#### What to work on:
An exact reproduction of the entries is needed. Keep all pictures out of it.

#### Collected data entries:

[Start of section]

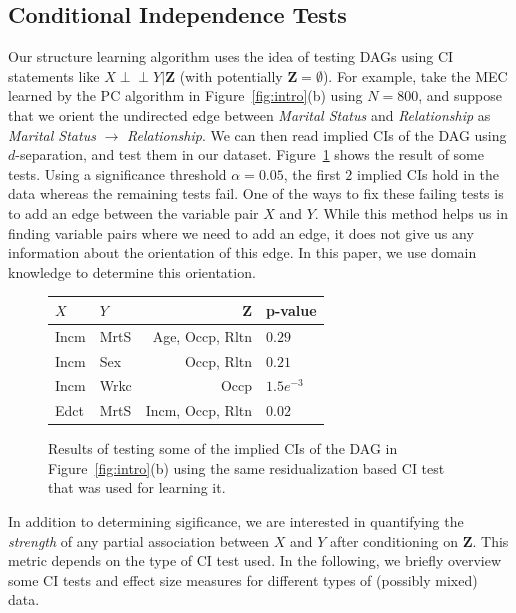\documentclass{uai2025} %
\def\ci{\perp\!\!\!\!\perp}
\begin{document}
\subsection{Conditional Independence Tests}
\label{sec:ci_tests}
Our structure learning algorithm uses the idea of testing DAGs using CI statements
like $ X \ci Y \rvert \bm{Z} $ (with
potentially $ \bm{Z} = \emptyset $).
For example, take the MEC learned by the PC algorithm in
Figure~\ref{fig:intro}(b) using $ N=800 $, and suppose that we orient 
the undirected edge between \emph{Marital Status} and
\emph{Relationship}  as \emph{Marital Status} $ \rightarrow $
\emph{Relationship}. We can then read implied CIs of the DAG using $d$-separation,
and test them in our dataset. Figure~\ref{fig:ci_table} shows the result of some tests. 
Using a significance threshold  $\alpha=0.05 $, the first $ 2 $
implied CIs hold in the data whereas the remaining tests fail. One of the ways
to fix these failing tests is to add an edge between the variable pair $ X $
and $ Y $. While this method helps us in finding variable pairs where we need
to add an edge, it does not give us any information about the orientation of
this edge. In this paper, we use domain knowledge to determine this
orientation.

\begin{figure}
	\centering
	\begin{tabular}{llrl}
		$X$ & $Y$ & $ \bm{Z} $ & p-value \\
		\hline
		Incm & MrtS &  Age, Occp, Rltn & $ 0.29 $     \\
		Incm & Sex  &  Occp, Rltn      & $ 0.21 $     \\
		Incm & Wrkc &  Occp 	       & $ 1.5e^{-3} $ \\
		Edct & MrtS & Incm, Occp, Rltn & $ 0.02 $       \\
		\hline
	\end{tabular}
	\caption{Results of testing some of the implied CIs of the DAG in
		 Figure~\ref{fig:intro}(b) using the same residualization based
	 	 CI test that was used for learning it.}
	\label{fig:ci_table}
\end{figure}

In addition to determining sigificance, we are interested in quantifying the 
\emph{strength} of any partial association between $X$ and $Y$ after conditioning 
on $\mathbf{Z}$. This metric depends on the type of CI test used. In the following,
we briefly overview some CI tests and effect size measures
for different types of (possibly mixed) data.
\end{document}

[End of section]

#### Solution:
\documentclass{uai2025} %
\def\ci{\perp\!\!\!\!\perp}
\begin{document}
\subsection{Conditional Independence Tests}
\label{sec:ci_tests}
Our structure learning algorithm uses the idea of testing DAGs using CI statements
like $ X \ci Y \rvert \bm{Z} $ (with
potentially $ \bm{Z} = \emptyset $).
For example, take the MEC learned by the PC algorithm in
Figure~\ref{fig:intro}(b) using $ N=800 $, and suppose that we orient 
the undirected edge between \emph{Marital Status} and
\emph{Relationship}  as \emph{Marital Status} $ \rightarrow $
\emph{Relationship}. We can then read implied CIs of the DAG using $d$-separation,
and test them in our dataset. Figure~\ref{fig:ci_table} shows the result of some tests. 
Using a significance threshold  $\alpha=0.05 $, the first $ 2 $
implied CIs hold in the data whereas the remaining tests fail. One of the ways
to fix these failing tests is to add an edge between the variable pair $ X $
and $ Y $. While this method helps us in finding variable pairs where we need
to add an edge, it does not give us any information about the orientation of
this edge. In this paper, we use domain knowledge to determine this
orientation.

\begin{figure}
	\centering
	\begin{tabular}{llrl}
		$X$ & $Y$ & $ \bm{Z} $ & p-value \\
		\hline
		Incm & MrtS &  Age, Occp, Rltn & $ 0.29 $     \\
		Incm & Sex  &  Occp, Rltn      & $ 0.21 $     \\
		Incm & Wrkc &  Occp 	       & $ 1.5e^{-3} $ \\
		Edct & MrtS & Incm, Occp, Rltn & $ 0.02 $       \\
		\hline
	\end{tabular}
	\caption{Results of testing some of the implied CIs of the DAG in
		 Figure~\ref{fig:intro}(b) using the same residualization based
	 	 CI test that was used for learning it.}
	\label{fig:ci_table}
\end{figure}

In addition to determining sigificance, we are interested in quantifying the 
\emph{strength} of any partial association between $X$ and $Y$ after conditioning 
on $\mathbf{Z}$. This metric depends on the type of CI test used. In the following,
we briefly overview some CI tests and effect size measures
for different types of (possibly mixed) data.
\end{document}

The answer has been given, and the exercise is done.